The exhibit’s main focus is the life and work of Louis Moreau Gottschalk. The 19th-century American composer was raised by a Jewish father and Creole mother. He left his hometown of New Orleans to study music in Paris at age 13. His music is described as a blend of classical European musical training with American traditions and Afro-Caribbean song.
Hartt was unavailable for an interview, but Cole Akers, the exhibit’s curator, was able to speak on the artist’s intentions for the exhibit. Akers’ experience working in historic spaces carries over from his position as curator and special projects manager at The Philip Johnson Glass House in Connecticut. The exhibit gets its title from Herodotus’ history of Western culture. It’s also the name of a sweet but poisonous tropical plant and the title of an early Creole-influenced work by Gottschalk.
Akers said much of Hartt’s visual style is inspired by painters like Martin Johnson Heade, who specialized in tropical flowers and birds. Tropical plants will be set up in planters, and video monitors will aid in the aesthetic. Recordings of Ethiopian pianist Girma Yifrashewa performing Gottschalk’s work will score the exhibit and be played throughout the installation.

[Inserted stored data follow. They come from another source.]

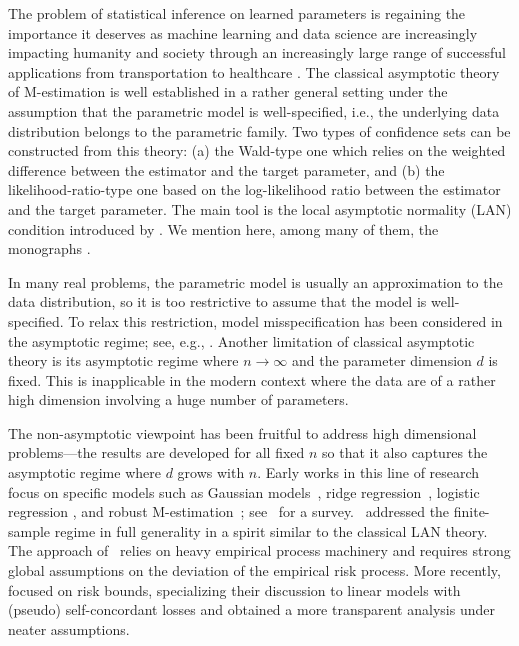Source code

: The problem of statistical inference on learned parameters is regaining the importance it deserves
as machine learning and data science are increasingly impacting humanity and society through an increasingly large range of successful applications from transportation to healthcare \citep[see, e.g.,][]{fan2020statistical,efron2021computer}.
The classical asymptotic theory of M-estimation is well established in a rather general setting under the assumption that the parametric model is well-specified, i.e., the underlying data distribution belongs to the parametric family.
Two types of confidence sets can be constructed from this theory: (a) the Wald-type one which relies on the weighted difference between the estimator and the target parameter, and (b) the likelihood-ratio-type one based on the log-likelihood ratio between the estimator and the target parameter.
The main tool is the local asymptotic normality (LAN) condition introduced by \citet{lecam1960locally}.
We mention here, among many of them, the monographs \citep{ibragimov1981statistical,van2000asymptotic,geer2000empirical}.

In many real problems, the parametric model is usually an approximation to the data distribution, so it is too restrictive to assume that the model is well-specified.
To relax this restriction, model misspecification has been considered in the asymptotic regime; see, e.g., \citep{huber1967under,wakefield2013bayesian,dawid2016scoring}.
Another limitation of classical asymptotic theory is its asymptotic regime where $n \rightarrow \infty$ and the parameter dimension $d$ is fixed.
This is inapplicable in the modern context where the data are of a rather high dimension involving a huge number of parameters.

The non-asymptotic viewpoint has been fruitful to address high dimensional problems---the results are developed for all fixed $n$ so that it also captures the asymptotic regime where $d$ grows with $n$.
Early works in this line of research focus on specific models such as Gaussian models~\citep{beran1996confidence,beran1998modulation,laurent2000adaptive,baraud2004confidence}, ridge regression~\citep{hsu2012random}, logistic regression \citep{bach2010self}, and robust M-estimation~\citep{zhou2018huber,chen2020robust}; see~\citet{bach2021learning} for a survey.~\citet{spokoiny2012parametric} addressed the finite-sample regime in full generality in a spirit similar to the classical LAN theory.
The approach of~\cite{spokoiny2012parametric} relies on heavy empirical process machinery and requires strong global assumptions on the deviation of the empirical risk process. More recently,~\citet{ostrovskii2021finite} focused on risk bounds, specializing their discussion to linear models with (pseudo) self-concordant losses and obtained a more transparent analysis under neater assumptions.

“David has found a really sensitive way to engage with the space. He’s drawn on the history of the congregation itself to think about broader aspects of American culture,” Akers said. “It’s not like bringing a painting or sculpture and placing it within a new context. David’s practice for this project is completely environmental in that it thoughtfully considers the dynamics of the space.”
The Montreal-born Hartt is an assistant professor in the Department of Fine Arts at the University of Pennsylvania. He has a master’s degree in fine arts from the School of the Art Institute of Chicago and a bachelor’s degree in fine arts from the University of Ottawa. In preparation for the exhibit, he traveled to New Orleans and Haiti to capture video and photos to better understand the impact of Caribbean culture on Gottschalk’s music.
The exhibit will be followed up with a fully illustrated catalogue that Akers is creating with art historian Solveig Nelson and cultural historian Mabel O. Wilson. The book is slated to be published in June 2020.
The exhibit will also host musicians, such as Philadelphia- based Haitian baritone Jean Bernard Cerin, on select Sundays throughout its run.
Herb Sachs, president of the Beth Sholom Synagogue Preservation Foundation, said he hoped the exhibit would draw many visitors. The synagogue first opened in 1959 and is the only synagogue designed by Wright. The exhibit was commissioned by the foundation, with support provided by The Pew Center for Arts & Heritage.
“The mission of the Preservation Foundation is twofold. It’s first to conserve and preserve this National Historic Landmark and secondly it’s to tell the story of the building, to open up the building to the public as to give a perspective of the building as it relates to mid-20th-century modern architecture,” Sachs said. “We feel the more people who come to see the building and experience it, the more they learn about it, over time some of these people will come to support the conservation of that building.”